En premier lieu, la prospective prend l’imagination et les imaginaires au sérieux. Elle s’appuie sur des travaux universitaires en anthropologie (Philippe Descola), philosophie (Cornelius Castoriadis), psychologie, etc., qui mettent en lumière le caractère structurant des imaginaires dans toutes les sociétés humaines. Elle n’utilise pas les arts, la narration ou le design pour illustrer des idées préexistantes : au contraire, en « suspendant l’incrédulité à propos du changement  » [*], ceux-ci permettent aux participant·es de faire émerger ensemble des perspectives nouvelles et souvent inattendues.

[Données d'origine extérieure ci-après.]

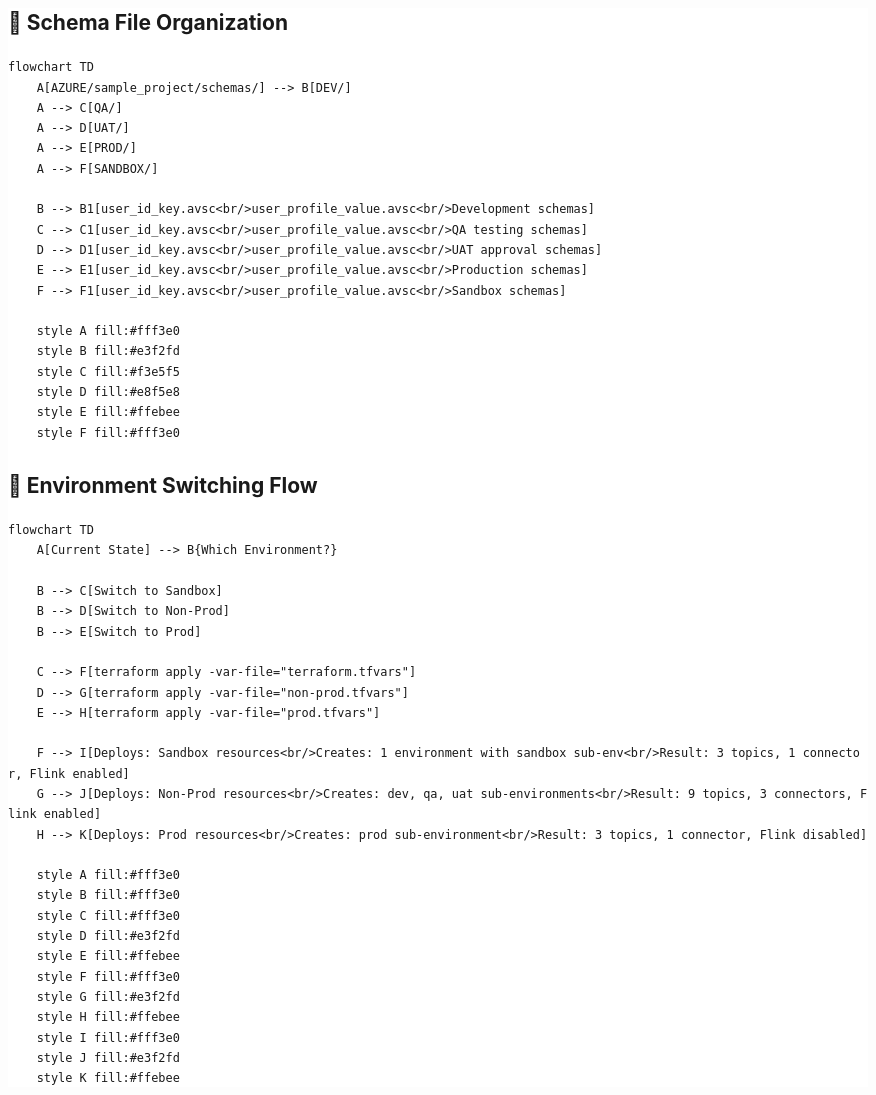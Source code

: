 ## 📁 Schema File Organization

```mermaid
flowchart TD
    A[AZURE/sample_project/schemas/] --> B[DEV/]
    A --> C[QA/]
    A --> D[UAT/]
    A --> E[PROD/]
    A --> F[SANDBOX/]
    
    B --> B1[user_id_key.avsc<br/>user_profile_value.avsc<br/>Development schemas]
    C --> C1[user_id_key.avsc<br/>user_profile_value.avsc<br/>QA testing schemas]
    D --> D1[user_id_key.avsc<br/>user_profile_value.avsc<br/>UAT approval schemas]
    E --> E1[user_id_key.avsc<br/>user_profile_value.avsc<br/>Production schemas]
    F --> F1[user_id_key.avsc<br/>user_profile_value.avsc<br/>Sandbox schemas]
    
    style A fill:#fff3e0
    style B fill:#e3f2fd
    style C fill:#f3e5f5
    style D fill:#e8f5e8
    style E fill:#ffebee
    style F fill:#fff3e0
```

## 🎯 Environment Switching Flow

```mermaid
flowchart TD
    A[Current State] --> B{Which Environment?}
    
    B --> C[Switch to Sandbox]
    B --> D[Switch to Non-Prod]
    B --> E[Switch to Prod]
    
    C --> F[terraform apply -var-file="terraform.tfvars"]
    D --> G[terraform apply -var-file="non-prod.tfvars"]
    E --> H[terraform apply -var-file="prod.tfvars"]
    
    F --> I[Deploys: Sandbox resources<br/>Creates: 1 environment with sandbox sub-env<br/>Result: 3 topics, 1 connector, Flink enabled]
    G --> J[Deploys: Non-Prod resources<br/>Creates: dev, qa, uat sub-environments<br/>Result: 9 topics, 3 connectors, Flink enabled]
    H --> K[Deploys: Prod resources<br/>Creates: prod sub-environment<br/>Result: 3 topics, 1 connector, Flink disabled]
    
    style A fill:#fff3e0
    style B fill:#fff3e0
    style C fill:#fff3e0
    style D fill:#e3f2fd
    style E fill:#ffebee
    style F fill:#fff3e0
    style G fill:#e3f2fd
    style H fill:#ffebee
    style I fill:#fff3e0
    style J fill:#e3f2fd
    style K fill:#ffebee
```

En second lieu, la prospective créative s’efforce, non seulement d’être inclusive, mais de développer l’agentivité personnelle et collective de celles et ceux qui y prennent part. En prospective créative, tous les types et les niveaux d’expertise se valent. La prospective ne cherche jamais à prédire le futur ; mais en recourant aux arts et à la fiction, la prospective créative ouvre encore plus le champ en faisant place à une plus grande diversité de personnes et de perspectives. Par ailleurs, en sollicitant les sens et les affects autant que la raison, la prospective créative invite en quelque sorte ses participants à faire l’expérience des futurs qu’ils et elles créent. Ils et elles se trouvent alors en position de « s’écrire eux/elles-mêmes dans l’histoire », pour reprendre les mots de l’écrivaine de science-fiction Octavia Butler. Ce qui constitue une étape importante dans la construction d’une confiance en soi indispensable avant de s’affirmer comme un acteur du changement.

Troisièmement, la prospective créative se considère elle-même comme une activité culturelle et par là, enracinée dans la ou les culture(s) de ses participant·es. Toutes les perspectives culturelles y sont bienvenues, toutes peuvent y être questionnées.

Enfin, la prospective créative accueille et appelle la complexité, l’incertitude et même l’ambigüité. Ses résultats ne viennent pas avec leur mode d’emploi. Ils laissent de la place à l’interprétation, au questionnement, à l’appropriation par celles et ceux qui les découvrent. Ils sont souvent conçus dans le but explicite de provoquer des débats. Ils rappellent sans cesse que le futur n’est pas déjà écrit, qu’il nous revient de le faire ensemble et si possible, ce faisant, de le rendre meilleur.

En prospective créative, « futur » est un synonyme de « transformation » et le Futur n’est pas un lieu, mais une capabilité.

[*] Expression issue de la definition “canonique” du design-fiction par l’écrivain Bruce Sterling (2013): “”Design fiction is the deliberate use of diegetic prototypes to suspend disbelief about change.”